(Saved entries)
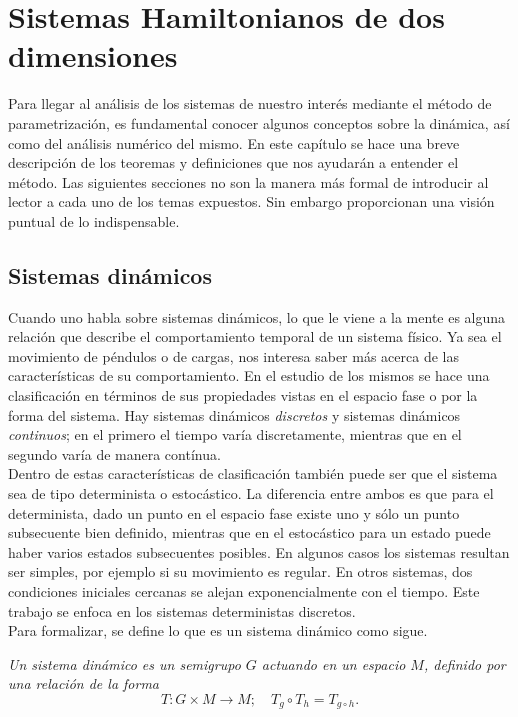 \chapter{Sistemas Hamiltonianos de dos dimensiones}
Para llegar al análisis de los sistemas de nuestro interés mediante el método de parametrización, es fundamental conocer algunos conceptos sobre la dinámica, así como del análisis numérico del mismo. En este capítulo se hace una breve descripción de los teoremas y definiciones que nos ayudarán a entender el método. Las siguientes secciones no son la manera más formal de introducir al lector a cada uno de los temas expuestos. Sin embargo proporcionan una visión puntual de lo indispensable. 

\section{Sistemas dinámicos}
Cuando uno habla sobre sistemas dinámicos, lo que le viene a la mente es alguna relación que describe el comportamiento temporal de un sistema físico. Ya sea el movimiento de péndulos o de cargas, nos interesa saber más acerca de las características de su comportamiento. 
En el estudio de los mismos se hace una clasificación en términos de sus propiedades vistas en el espacio fase o por la forma del sistema. Hay sistemas dinámicos \textit{discretos} y sistemas dinámicos \textit{continuos}; en el primero el tiempo varía discretamente, mientras que en el segundo varía de manera contínua. \\

 Dentro de estas características de clasificación también puede ser que el sistema sea de tipo determinista o estocástico. La diferencia entre ambos es que para el determinista, dado un punto en el espacio fase existe uno y sólo un punto subsecuente bien definido, mientras que en el estocástico para un estado puede haber varios estados subsecuentes posibles.
En algunos casos los sistemas resultan ser simples, por ejemplo si su mo\-vi\-mien\-to es regular. En otros sistemas, dos condiciones iniciales cercanas se alejan ex\-po\-nen\-cial\-men\-te con el tiempo. Este trabajo se enfoca en los  sistemas deterministas discretos.\\

Para formalizar, se define lo que es un sistema dinámico como sigue.  \\
\begin{defini}
\textit{Un sistema dinámico es un semigrupo $G$ actuando en un espacio $M$, definido por una relación de la forma}
\begin{equation}
T : G \times M \rightarrow M; \quad
T_{g}\circ T_{h}=T_{g\circ h} . \label{def sistema dinamico}
\end{equation}
\end{defini}

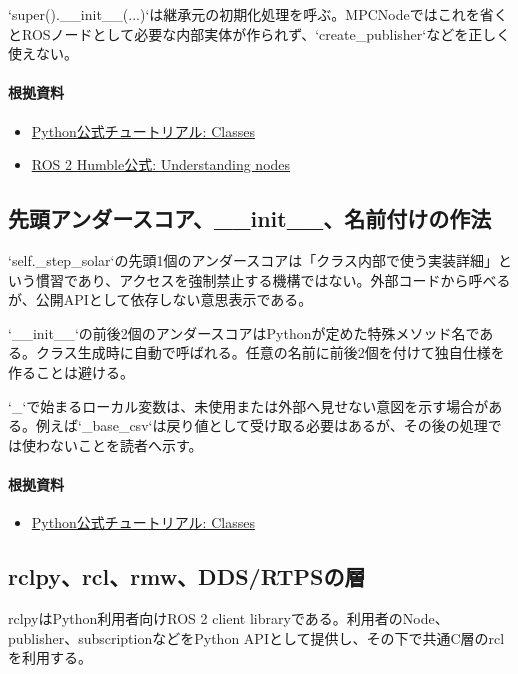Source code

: \documentclass[a4paper,11pt]{article}
\begin{document}
`super().\_\_init\_\_(...)`は継承元の初期化処理を呼ぶ。MPCNodeではこれを省くとROSノードとして必要な内部実体が作られず、`create\_publisher`などを正しく使えない。

\paragraph{根拠資料}
\begin{itemize}[leftmargin=1.6em]
\item \href{https://docs.python.org/3/tutorial/classes.html}{Python公式チュートリアル: Classes}
\item \href{https://docs.ros.org/en/humble/Tutorials/Beginner-CLI-Tools/Understanding-ROS2-Nodes/Understanding-ROS2-Nodes.html}{ROS 2 Humble公式: Understanding nodes}
\end{itemize}

\subsection{先頭アンダースコア、\_\_init\_\_、名前付けの作法}
`self.\_step\_solar`の先頭1個のアンダースコアは「クラス内部で使う実装詳細」という慣習であり、アクセスを強制禁止する機構ではない。外部コードから呼べるが、公開APIとして依存しない意思表示である。


`\_\_init\_\_`の前後2個のアンダースコアはPythonが定めた特殊メソッド名である。クラス生成時に自動で呼ばれる。任意の名前に前後2個を付けて独自仕様を作ることは避ける。


`\_`で始まるローカル変数は、未使用または外部へ見せない意図を示す場合がある。例えば`\_base\_csv`は戻り値として受け取る必要はあるが、その後の処理では使わないことを読者へ示す。

\paragraph{根拠資料}
\begin{itemize}[leftmargin=1.6em]
\item \href{https://docs.python.org/3/tutorial/classes.html}{Python公式チュートリアル: Classes}
\end{itemize}

\subsection{rclpy、rcl、rmw、DDS/RTPSの層}
rclpyはPython利用者向けROS 2 client libraryである。利用者のNode、publisher、subscriptionなどをPython APIとして提供し、その下で共通C層のrclを利用する。
\end{document}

== Your instructions ==
Give back the records above exactly, with no pictures.

== Your response ==
 \chapter{Sistemas Hamiltonianos de dos dimensiones}
Para llegar al análisis de los sistemas de nuestro interés mediante el método de parametrización, es fundamental conocer algunos conceptos sobre la dinámica, así como del análisis numérico del mismo. En este capítulo se hace una breve descripción de los teoremas y definiciones que nos ayudarán a entender el método. Las siguientes secciones no son la manera más formal de introducir al lector a cada uno de los temas expuestos. Sin embargo proporcionan una visión puntual de lo indispensable. 

\section{Sistemas dinámicos}
Cuando uno habla sobre sistemas dinámicos, lo que le viene a la mente es alguna relación que describe el comportamiento temporal de un sistema físico. Ya sea el movimiento de péndulos o de cargas, nos interesa saber más acerca de las características de su comportamiento. 
En el estudio de los mismos se hace una clasificación en términos de sus propiedades vistas en el espacio fase o por la forma del sistema. Hay sistemas dinámicos \textit{discretos} y sistemas dinámicos \textit{continuos}; en el primero el tiempo varía discretamente, mientras que en el segundo varía de manera contínua. \\

 Dentro de estas características de clasificación también puede ser que el sistema sea de tipo determinista o estocástico. La diferencia entre ambos es que para el determinista, dado un punto en el espacio fase existe uno y sólo un punto subsecuente bien definido, mientras que en el estocástico para un estado puede haber varios estados subsecuentes posibles.
En algunos casos los sistemas resultan ser simples, por ejemplo si su mo\-vi\-mien\-to es regular. En otros sistemas, dos condiciones iniciales cercanas se alejan ex\-po\-nen\-cial\-men\-te con el tiempo. Este trabajo se enfoca en los  sistemas deterministas discretos.\\

Para formalizar, se define lo que es un sistema dinámico como sigue.  \\
\begin{defini}
\textit{Un sistema dinámico es un semigrupo $G$ actuando en un espacio $M$, definido por una relación de la forma}
\begin{equation}
T : G \times M \rightarrow M; \quad
T_{g}\circ T_{h}=T_{g\circ h} . \label{def sistema dinamico}
\end{equation}
\end{defini}

Source code

: \documentclass[a4paper,11pt]{article}
\begin{document}
`super().\_\_init\_\_(...)`は継承元の初期化処理を呼ぶ。MPCNodeではこれを省くとROSノードとして必要な内部実体が作られず、`create\_publisher`などを正しく使えない。

\paragraph{根拠資料}
\begin{itemize}[leftmargin=1.6em]
\item \href{https://docs.python.org/3/tutorial/classes.html}{Python公式チュートリアル: Classes}
\item \href{https://docs.ros.org/en/humble/Tutorials/Beginner-CLI-Tools/Understanding-ROS2-Nodes/Understanding-ROS2-Nodes.html}{ROS 2 Humble公式: Understanding nodes}
\end{itemize}

\subsection{先頭アンダースコア、\_\_init\_\_、名前付けの作法}
`self.\_step\_solar`の先頭1個のアンダースコアは「クラス内部で使う実装詳細」という慣習であり、アクセスを強制禁止する機構ではない。外部コードから呼べるが、公開APIとして依存しない意思表示である。


`\_\_init\_\_`の前後2個のアンダースコアはPythonが定めた特殊メソッド名である。クラス生成時に自動で呼ばれる。任意の名前に前後2個を付けて独自仕様を作ることは避ける。


`\_`で始まるローカル変数は、未使用または外部へ見せない意図を示す場合がある。例えば`\_base\_csv`は戻り値として受け取る必要はあるが、その後の処理では使わないことを読者へ示す。

\paragraph{根拠資料}
\begin{itemize}[leftmargin=1.6em]
\item \href{https://docs.python.org/3/tutorial/classes.html}{Python公式チュートリアル: Classes}
\end{itemize}

\subsection{rclpy、rcl、rmw、DDS/RTPSの層}
rclpyはPython利用者向けROS 2 client libraryである。利用者のNode、publisher、subscriptionなどをPython APIとして提供し、その下で共通C層のrclを利用する。
\end{document}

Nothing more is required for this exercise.